Ugh, official documentation that recommends the vfio-bind script and
manually modifying libvirt's ACL list.  I'd be suspicious of any device
assignment support making use of those sorts of instructions.

> I can query the device to get properties and capabilities, but when I
> try to run a program on it that utilizes the device (beyond
> querying), I receive an error message about the device being
> unavailable. To test, I am using simpleAtopmicIntrinsics out of the
> CUDA Samples. Here is the output I receive:
> 
> SimpleAtomicIntrinsics starting...
> 
> GPU Device 0: "Tesla V100-SXM2-16GB": with compute capability 7.0
> 
> > GPU device has 80 Multi-Processors, SM 7.0 compute capabilities  
> 
> Cuda error at simpleAtomicIntrinsics.cu:108
> code=46(cudaErrorDevicesUnavailable) "cudaMalloc((void **) &dOData,
> memsize)"
> 
> I have tried this with multiple devices (in case there was an issue
> with vfio on the first device) and had the same result on each of
> them.

Have you tried with a PCIe Tesla?

> The host OS is CentOS 7.4.1708. I upgraded the kernel to 4.15.15-1
> from the elrepo to ensure that I had support for vfio_virqfd.
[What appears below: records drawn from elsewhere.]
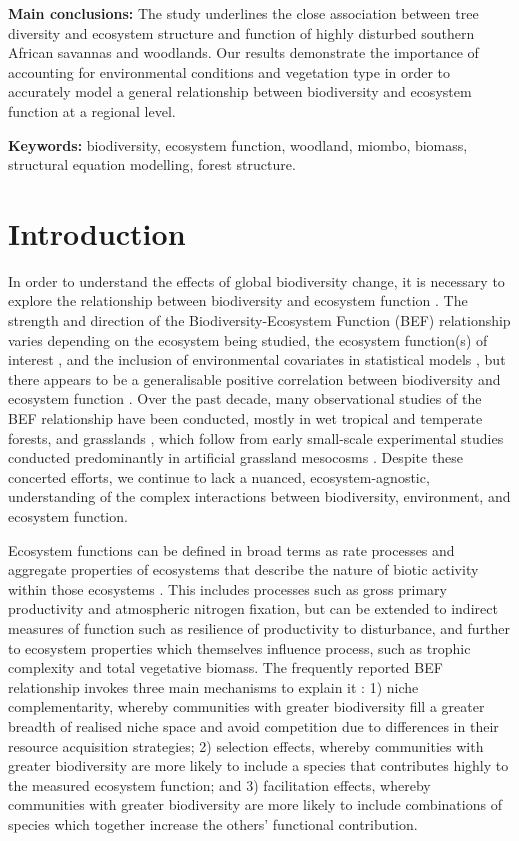 \documentclass[11pt,a4paper]{article}
\begin{document}
\textbf{Main conclusions:} The study underlines the close association between tree diversity and ecosystem structure and function of highly disturbed southern African savannas and woodlands. Our results demonstrate the importance of accounting for environmental conditions and vegetation type in order to accurately model a general relationship between biodiversity and ecosystem function at a regional level. 

\textbf{Keywords:} biodiversity, ecosystem function, woodland, miombo, biomass, structural equation modelling, forest structure.

\section{Introduction}

In order to understand the effects of global biodiversity change, it is necessary to explore the relationship between biodiversity and ecosystem function \citep{Tilman2014}. The strength and direction of the Biodiversity-Ecosystem Function (BEF) relationship varies depending on the ecosystem being studied, the ecosystem function(s) of interest \citep{Hector2007}, and the inclusion of environmental covariates in statistical models \citep{Vila2005}, but there appears to be a generalisable positive correlation between biodiversity and ecosystem function \citep{Liang2016, Hooper2012, Cardinale2009}. Over the past decade, many observational studies of the BEF relationship have been conducted, mostly in wet tropical and temperate forests, and grasslands \citep{Chen2011}, which follow from early small-scale experimental studies conducted predominantly in artificial grassland mesocosms \citep{Tilman1994, Tilman2014}. Despite these concerted efforts, we continue to lack a nuanced, ecosystem-agnostic, understanding of the complex interactions between biodiversity, environment, and ecosystem function.

Ecosystem functions can be defined in broad terms as rate processes and aggregate properties of ecosystems that describe the nature of biotic activity within those ecosystems \citep{Jax2005}. This includes processes such as gross primary productivity and atmospheric nitrogen fixation, but can be extended to indirect measures of function such as resilience of productivity to disturbance, and further to ecosystem properties which themselves influence process, such as trophic complexity and total vegetative biomass. The frequently reported BEF relationship invokes three main mechanisms to explain it \citep{Tilman2014}: 1) niche complementarity, whereby communities with greater biodiversity fill a greater breadth of realised niche space and avoid competition due to differences in their resource acquisition strategies; 2) selection effects, whereby communities with greater biodiversity are more likely to include a species that contributes highly to the measured ecosystem function; and 3) facilitation effects, whereby communities with greater biodiversity are more likely to include combinations of species which together increase the others' functional contribution.
\end{document}
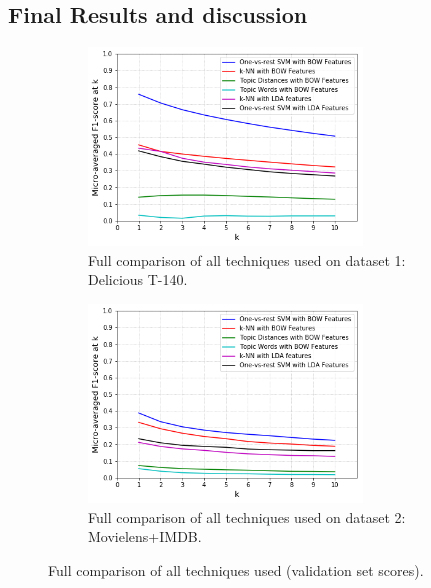 \subsection{Final Results and discussion}

\begin{figure}[H]
    \begin{subfigure}{0.5\textwidth}
        \centering
    \includegraphics[width=0.8\textwidth]{chapters/05_experiments/images/full-comparison-dataset-1.png}
    \caption{Full comparison of all techniques used on dataset 1: Delicious T-140.}
    \label{fig:full_comparison_dataset_1}
    \end{subfigure}
    \begin{subfigure}{0.5\textwidth}
        \centering
    \includegraphics[width=0.8\textwidth]{chapters/05_experiments/images/full-comparison-dataset-2.png}
    \caption{Full comparison of all techniques used on dataset 2: Movielens+IMDB.}
    \label{fig:full_comparison_dataset_2}
    \end{subfigure}
    \caption{Full comparison of all techniques used (validation set scores).}
\end{figure}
I am
> running the NVIDIA 390.15 driver and using cuda 9.1
> (cuda-9-1-9.1.85-1.x86_64 rpm).

vfio_virqfd is just an artifact of OpenNebula's apparent terrible
handling of device assignment.  virqfd is there in a RHEL/Centos 7.4
kernel, but it may not be a separate module and it's not necessary to
load it via dracut as indicated in their guide, only to blacklist
nouveau.

> Does anyone have ideas on what could be causing this or what I could
> try next?

I think you're in uncharted territory with NVLink based GPUs and not
quite standard device assignment support in your chosen distro.  I'd
start with testing whether the test program works with PCIe GPUs to
eliminate the interconnect issue.  Thanks,

Alex